CST Entry: Yellow
Real World Comparisons
Cooking oil/olive oil
Ripe honeydew melon
Under ripe corn
Elephant tusks (ivory)
Buttercups, dandelions, black-eyed Susan, daffodils, sunflowers, forsythia
Used cooling oil
The pages of an old book
Shades of Yellow:
Ochre, blond, buff, cream, ivory, tawny, sandy, honey-toned, cream
Make every detail count
Colors are powerful descriptors, not fillers. Make sure that if you use a comparison or contrast to highlight a color, you choose the right one. Look at the setting and atmosphere you are working to create, then draw from the viewpoint character or narrator's history, education and past experiences to find the right fit.
A poor example:
Aunt Edna flitted through the cluster of middle-aged bachelors, her throaty laughter drawing every eye as much as her flimsy bumblebee yellow sundress.
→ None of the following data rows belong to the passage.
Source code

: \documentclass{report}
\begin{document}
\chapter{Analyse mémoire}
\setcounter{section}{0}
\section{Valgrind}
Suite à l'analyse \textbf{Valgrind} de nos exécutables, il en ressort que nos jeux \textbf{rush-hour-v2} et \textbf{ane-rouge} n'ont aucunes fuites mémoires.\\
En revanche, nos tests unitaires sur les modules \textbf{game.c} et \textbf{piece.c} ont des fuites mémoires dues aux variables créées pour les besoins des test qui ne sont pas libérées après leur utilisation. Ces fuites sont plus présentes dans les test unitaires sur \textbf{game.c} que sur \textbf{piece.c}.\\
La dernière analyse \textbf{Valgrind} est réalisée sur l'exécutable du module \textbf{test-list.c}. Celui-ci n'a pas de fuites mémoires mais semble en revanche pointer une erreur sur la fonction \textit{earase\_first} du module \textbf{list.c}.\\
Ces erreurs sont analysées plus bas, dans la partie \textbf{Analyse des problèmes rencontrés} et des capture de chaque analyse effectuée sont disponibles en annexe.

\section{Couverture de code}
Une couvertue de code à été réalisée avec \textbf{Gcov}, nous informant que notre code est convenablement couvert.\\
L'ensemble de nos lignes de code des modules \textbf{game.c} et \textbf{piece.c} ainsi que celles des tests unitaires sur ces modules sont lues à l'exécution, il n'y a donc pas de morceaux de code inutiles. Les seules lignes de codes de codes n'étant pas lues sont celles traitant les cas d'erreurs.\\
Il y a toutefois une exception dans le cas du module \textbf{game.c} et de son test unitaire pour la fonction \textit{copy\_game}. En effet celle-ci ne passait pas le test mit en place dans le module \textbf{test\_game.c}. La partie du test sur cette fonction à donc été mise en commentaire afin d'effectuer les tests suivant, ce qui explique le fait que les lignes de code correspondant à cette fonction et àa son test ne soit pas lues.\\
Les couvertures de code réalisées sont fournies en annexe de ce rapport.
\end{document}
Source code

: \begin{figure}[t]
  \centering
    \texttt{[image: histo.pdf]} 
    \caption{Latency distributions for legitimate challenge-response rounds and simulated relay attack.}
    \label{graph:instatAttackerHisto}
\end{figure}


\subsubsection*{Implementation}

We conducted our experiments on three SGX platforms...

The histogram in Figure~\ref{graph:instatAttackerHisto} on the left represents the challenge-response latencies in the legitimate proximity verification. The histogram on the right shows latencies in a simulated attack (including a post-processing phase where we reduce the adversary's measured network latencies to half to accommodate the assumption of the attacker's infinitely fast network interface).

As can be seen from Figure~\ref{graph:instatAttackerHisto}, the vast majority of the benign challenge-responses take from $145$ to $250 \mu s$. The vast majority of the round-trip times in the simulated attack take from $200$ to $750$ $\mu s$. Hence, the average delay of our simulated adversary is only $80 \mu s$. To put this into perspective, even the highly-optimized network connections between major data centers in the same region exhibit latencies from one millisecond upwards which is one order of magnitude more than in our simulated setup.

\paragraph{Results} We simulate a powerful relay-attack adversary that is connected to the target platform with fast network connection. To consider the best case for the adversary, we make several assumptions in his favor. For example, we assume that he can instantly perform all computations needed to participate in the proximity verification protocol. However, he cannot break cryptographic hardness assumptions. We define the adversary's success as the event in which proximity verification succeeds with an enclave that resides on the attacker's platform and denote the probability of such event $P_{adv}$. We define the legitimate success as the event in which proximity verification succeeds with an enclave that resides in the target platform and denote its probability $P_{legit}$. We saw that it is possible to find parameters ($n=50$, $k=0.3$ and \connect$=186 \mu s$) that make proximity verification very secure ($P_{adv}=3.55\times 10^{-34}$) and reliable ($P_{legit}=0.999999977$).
What's wrong with this example?
The description is compromised by using the comparison 'bumblebee'. The reader immediately associates it to a black and yellow striped image, not bright yellow.
A strong example:
After seven days at sea, the cloud cover finally broke. Shafts of honeyed light spilled down, gleaming against the waves, bringing us hope that the storm was finally over.
Why is this example better?
Honey is a term we associate with health, warmth and comfort. Pairing it as a descriptor for the both color and a change in weather amplifies the feelings of the characters and leaves the scene on a high note.